I briefly discussed the enhanced stretched cluster resiliency capability in my vSAN 7.0 U3 overview blog. Of course, immediately questions started popping up. I didn’t want to go too deep in that post as I figured I would do a separate post on the topic sooner or later. What does this functionality add, and in which particular scenario?
In short, this enhancement to stretched clusters prevents downtime for workloads in a particular failure scenario. So the question then is, what failure scenario? Let’s take a look at this diagram first of a typical stretched vSAN cluster deployment.

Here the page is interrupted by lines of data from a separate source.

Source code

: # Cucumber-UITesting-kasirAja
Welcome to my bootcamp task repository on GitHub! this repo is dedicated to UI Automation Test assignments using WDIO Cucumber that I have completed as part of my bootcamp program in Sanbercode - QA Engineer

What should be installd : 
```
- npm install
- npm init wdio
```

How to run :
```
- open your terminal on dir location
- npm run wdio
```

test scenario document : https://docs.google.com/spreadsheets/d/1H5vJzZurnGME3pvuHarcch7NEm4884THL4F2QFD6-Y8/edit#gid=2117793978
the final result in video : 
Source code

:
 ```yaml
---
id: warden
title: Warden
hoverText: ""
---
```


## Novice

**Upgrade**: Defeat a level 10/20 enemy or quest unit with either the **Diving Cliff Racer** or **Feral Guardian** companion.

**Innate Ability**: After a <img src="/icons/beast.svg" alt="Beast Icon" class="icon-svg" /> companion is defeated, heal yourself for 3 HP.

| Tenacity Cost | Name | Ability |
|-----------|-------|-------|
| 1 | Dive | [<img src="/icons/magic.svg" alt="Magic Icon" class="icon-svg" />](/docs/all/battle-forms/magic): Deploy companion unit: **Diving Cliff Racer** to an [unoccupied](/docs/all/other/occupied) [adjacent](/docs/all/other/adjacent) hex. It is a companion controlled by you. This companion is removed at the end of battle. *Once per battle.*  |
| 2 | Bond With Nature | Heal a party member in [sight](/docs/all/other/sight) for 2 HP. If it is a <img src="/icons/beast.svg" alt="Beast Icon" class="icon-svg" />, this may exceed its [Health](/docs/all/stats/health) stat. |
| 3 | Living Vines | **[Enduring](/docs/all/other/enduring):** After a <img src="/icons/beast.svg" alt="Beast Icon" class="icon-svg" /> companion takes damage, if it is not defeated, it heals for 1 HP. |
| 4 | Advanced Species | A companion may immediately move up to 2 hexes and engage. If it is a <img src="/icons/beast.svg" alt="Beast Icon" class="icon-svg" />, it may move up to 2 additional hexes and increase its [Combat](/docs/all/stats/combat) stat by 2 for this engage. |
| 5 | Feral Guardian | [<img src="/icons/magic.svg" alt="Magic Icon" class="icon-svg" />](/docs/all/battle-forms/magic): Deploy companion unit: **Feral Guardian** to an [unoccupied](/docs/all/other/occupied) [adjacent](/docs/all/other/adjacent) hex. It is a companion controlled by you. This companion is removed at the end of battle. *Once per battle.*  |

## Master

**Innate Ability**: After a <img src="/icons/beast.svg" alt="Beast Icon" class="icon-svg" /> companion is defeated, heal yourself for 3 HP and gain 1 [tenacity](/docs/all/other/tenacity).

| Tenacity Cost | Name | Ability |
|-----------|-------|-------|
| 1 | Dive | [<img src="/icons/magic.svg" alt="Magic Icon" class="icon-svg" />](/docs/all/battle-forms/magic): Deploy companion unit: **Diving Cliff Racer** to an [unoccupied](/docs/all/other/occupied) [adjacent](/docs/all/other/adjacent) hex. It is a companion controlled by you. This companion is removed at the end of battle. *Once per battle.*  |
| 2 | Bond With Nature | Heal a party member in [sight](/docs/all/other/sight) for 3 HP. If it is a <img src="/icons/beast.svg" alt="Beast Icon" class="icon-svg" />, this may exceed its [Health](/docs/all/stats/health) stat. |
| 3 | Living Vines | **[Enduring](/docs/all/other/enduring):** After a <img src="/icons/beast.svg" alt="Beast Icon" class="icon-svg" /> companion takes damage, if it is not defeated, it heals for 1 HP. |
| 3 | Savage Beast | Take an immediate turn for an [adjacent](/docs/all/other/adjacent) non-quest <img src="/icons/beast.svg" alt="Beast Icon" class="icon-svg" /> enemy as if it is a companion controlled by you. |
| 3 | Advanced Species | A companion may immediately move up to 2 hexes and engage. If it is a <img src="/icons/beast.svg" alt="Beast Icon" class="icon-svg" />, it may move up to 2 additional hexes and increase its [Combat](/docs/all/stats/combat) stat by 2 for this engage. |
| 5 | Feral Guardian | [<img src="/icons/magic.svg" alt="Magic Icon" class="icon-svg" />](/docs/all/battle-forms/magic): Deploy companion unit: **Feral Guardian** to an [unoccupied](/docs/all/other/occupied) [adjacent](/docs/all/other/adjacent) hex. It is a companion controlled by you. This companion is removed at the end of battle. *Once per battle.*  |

If you look at the diagram you see the following: Datacenter A, Datacenter B, Witness. One of the situations customers have found themselves in is that Datacenter A would go down (unplanned). This of course would lead to the VMs in Datacenter A being restarted in Datacenter B. Unfortunately, sometimes when things go wrong, they go wrong badly, in some cases, the Witness would fail/disappear next. Why? Bad luck, networking issues, etc. Bad things just happen. If and when this happens, there would only be 1 location left, which is Datacenter B.
Now you may think that because Datacenter B typically will have a full RAID set of the VMs running that they will remain running, but that is not true. vSAN looks at the quorum of the top layer, so if 2 out of 3 datacenters disappear, all objects impacted will become inaccessible simply as quorum is lost! Makes sense right? We are not just talking about failures right, could also be that Datacenter A has to go offline for maintenance (planned downtime), and at some point, the Witness fails for whatever reason, this would result in the exact same situation, objects inaccessible.
Starting with 7.0 U3 this behavior has changed. If Datacenter A fails, and a few (let’s say 5) minutes later the witness disappears, all replicated objects would still be available! So why is this? Well in this scenario, if Datacenter A fails, vSAN will create a new votes layout for each of the objects impacted. It basically will assume that the witness can fail and give all components on the witness 0 votes, on top of that it will give the components in the active site additional votes so that we can survive that second failure. If the witness would fail, it would not render the objects inaccessible as quorum would not be lost.
Now, do note, when a failure occurs and Datacenter A is gone, vSAN will have to create a new votes layout for each object. If you have a lot of objects this can take some time. Typically it will take a few seconds per object, and it will do it per object, so if you have a lot of VMs (and a VM consists of various objects) it will take some time. How long, well it could be five minutes. So if anything happens in between, not all objects may have been processed, which would result in downtime for those VMs when the witness would go down, as for that VM/Object quorum would be lost.
What happens if Datacenter A (and the Witness) return for duty? Well at that point the votes would be restored for the objects across locations and the witness.
Pretty cool right?!
tntteam says
Thanks for the info, this is a nice improvement indeed !
Michael Schroeder says
Hello Duncan. This is really a cool improvement for stretched clusters. Today one of my students asked a smart question: What if the witness fails first? Will there be a shift in the vote distribution too? What will happen if one of the sites goes down a couple of minutes AFTER the witness site? Will the VMs on the last surviving site remain online, or is that just bad karma? 😉
Duncan Epping says
Very valid question. Unfortunately, that is indeed not happening today. You can imagine that that is rather complex to work through. The Witness is the quorum and we can safely drop the witness as we only have 1 full raid tree available. If we have 2 full raid trees it becomes much more complex as we don’t want to end up in a situation where both locations can write to the same object. I do have some ideas around how we can solve this, but it would require the implementation of another feature before it is really effective.
Manuel Dal Bianco says
What about a manual trigger to switch to single site mode? It would be better than nothing and should be simple to implement
Marcos Ortiz says
Hi Duncan, this is a very awesome new feature but i have a simple question. is it activated by default once you upgrade to U3? or do you need to do something to activate it? i mean, upgrade disk versions or anything else…
Thanks a lot
Patrick Haan says
Good questions – especially if it’s needed to do a “vSAN object format” Upgrade too?
Duncan Epping says
AFAIK you don’t, but I have personally never done an upgrade without an object level upgrade, especially not in the last few versions as those upgrades are typically meta data only.
Patrick Haan says
Disk Format Upgrade – Fully agree.
But also upgrading “object format level”?
– Cause vSAN expects to resync a bunch of files – which could be in some (hybrid) cases a problem (latency critical production environemts, etc.)
Duncan Epping says
No, it should not require an object format. This is just metadata and “accounting”.